[[ Data for this task open ]]

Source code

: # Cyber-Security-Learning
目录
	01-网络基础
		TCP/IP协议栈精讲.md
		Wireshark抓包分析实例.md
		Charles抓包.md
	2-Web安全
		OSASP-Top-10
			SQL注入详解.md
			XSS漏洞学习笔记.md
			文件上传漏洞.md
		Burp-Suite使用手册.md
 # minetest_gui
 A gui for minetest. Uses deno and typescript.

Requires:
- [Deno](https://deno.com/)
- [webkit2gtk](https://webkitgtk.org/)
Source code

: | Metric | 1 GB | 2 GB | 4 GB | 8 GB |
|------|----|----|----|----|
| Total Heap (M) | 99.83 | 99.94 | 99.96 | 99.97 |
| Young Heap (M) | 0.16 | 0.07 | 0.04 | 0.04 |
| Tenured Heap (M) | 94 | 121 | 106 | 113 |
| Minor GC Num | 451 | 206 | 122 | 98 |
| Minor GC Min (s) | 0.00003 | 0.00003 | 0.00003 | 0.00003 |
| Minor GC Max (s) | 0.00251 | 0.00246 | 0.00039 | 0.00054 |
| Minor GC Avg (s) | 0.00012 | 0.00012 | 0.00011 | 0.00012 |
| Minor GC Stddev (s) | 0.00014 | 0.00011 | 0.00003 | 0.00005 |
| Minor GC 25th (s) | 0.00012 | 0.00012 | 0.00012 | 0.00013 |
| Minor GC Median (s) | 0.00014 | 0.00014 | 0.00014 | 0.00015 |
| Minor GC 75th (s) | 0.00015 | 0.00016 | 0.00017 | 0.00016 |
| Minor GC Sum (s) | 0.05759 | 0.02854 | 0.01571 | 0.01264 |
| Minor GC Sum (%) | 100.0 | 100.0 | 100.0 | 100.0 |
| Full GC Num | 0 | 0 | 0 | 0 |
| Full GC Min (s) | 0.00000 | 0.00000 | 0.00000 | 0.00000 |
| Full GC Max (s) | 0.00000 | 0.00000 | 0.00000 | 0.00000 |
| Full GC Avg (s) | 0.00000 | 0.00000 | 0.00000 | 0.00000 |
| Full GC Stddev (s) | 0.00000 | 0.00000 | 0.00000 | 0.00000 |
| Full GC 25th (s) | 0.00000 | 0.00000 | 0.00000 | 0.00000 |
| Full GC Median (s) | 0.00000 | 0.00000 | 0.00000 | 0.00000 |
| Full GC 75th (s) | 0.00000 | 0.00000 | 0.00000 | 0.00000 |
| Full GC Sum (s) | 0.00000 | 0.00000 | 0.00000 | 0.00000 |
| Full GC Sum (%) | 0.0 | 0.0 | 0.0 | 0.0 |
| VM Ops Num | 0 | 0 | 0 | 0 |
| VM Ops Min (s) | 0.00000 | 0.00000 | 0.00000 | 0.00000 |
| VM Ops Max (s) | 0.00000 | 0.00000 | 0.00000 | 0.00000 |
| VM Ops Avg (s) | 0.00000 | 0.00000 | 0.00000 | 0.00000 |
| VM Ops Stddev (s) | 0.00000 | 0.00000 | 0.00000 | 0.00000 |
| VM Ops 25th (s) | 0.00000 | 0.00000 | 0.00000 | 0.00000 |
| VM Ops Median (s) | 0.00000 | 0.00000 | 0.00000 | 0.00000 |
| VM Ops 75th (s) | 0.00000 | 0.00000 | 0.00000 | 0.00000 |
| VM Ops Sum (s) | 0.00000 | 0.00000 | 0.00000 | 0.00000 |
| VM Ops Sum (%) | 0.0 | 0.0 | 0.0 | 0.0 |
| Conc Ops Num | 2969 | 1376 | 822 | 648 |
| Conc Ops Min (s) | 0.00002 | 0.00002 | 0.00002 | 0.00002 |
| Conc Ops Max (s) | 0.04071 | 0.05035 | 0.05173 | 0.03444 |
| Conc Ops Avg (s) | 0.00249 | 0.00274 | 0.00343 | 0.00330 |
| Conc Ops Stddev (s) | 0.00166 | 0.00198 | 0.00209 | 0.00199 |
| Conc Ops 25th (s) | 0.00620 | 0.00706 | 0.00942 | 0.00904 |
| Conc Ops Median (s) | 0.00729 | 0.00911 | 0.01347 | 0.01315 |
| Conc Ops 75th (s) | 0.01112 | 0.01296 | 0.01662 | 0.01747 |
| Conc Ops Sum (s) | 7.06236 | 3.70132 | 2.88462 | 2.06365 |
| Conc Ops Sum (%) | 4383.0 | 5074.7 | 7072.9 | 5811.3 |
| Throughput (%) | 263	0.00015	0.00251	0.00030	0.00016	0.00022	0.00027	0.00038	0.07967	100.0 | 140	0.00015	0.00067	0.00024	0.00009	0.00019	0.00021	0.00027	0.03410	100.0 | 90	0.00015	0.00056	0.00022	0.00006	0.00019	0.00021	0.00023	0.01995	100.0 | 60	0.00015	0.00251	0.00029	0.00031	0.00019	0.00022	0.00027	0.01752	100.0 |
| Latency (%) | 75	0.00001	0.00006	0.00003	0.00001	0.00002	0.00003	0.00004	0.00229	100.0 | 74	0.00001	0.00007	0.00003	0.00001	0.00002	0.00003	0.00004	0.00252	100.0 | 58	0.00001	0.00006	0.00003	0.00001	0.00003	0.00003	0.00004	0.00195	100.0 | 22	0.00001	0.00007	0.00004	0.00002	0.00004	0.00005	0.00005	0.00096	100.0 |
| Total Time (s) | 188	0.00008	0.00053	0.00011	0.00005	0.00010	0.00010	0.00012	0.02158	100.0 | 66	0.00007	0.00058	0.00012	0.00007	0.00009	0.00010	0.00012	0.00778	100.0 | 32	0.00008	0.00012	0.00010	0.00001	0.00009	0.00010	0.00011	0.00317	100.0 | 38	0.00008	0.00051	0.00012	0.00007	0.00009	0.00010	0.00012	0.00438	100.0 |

[[ Data for this task closed ]]

Above are the records; from them, give again exactly the lines from the one containing "VM Ops Median" through the one containing "0.00343 | 0.00330 |", both included.

| VM Ops Median (s) | 0.00000 | 0.00000 | 0.00000 | 0.00000 |
| VM Ops 75th (s) | 0.00000 | 0.00000 | 0.00000 | 0.00000 |
| VM Ops Sum (s) | 0.00000 | 0.00000 | 0.00000 | 0.00000 |
| VM Ops Sum (%) | 0.0 | 0.0 | 0.0 | 0.0 |
| Conc Ops Num | 2969 | 1376 | 822 | 648 |
| Conc Ops Min (s) | 0.00002 | 0.00002 | 0.00002 | 0.00002 |
| Conc Ops Max (s) | 0.04071 | 0.05035 | 0.05173 | 0.03444 |
| Conc Ops Avg (s) | 0.00249 | 0.00274 | 0.00343 | 0.00330 |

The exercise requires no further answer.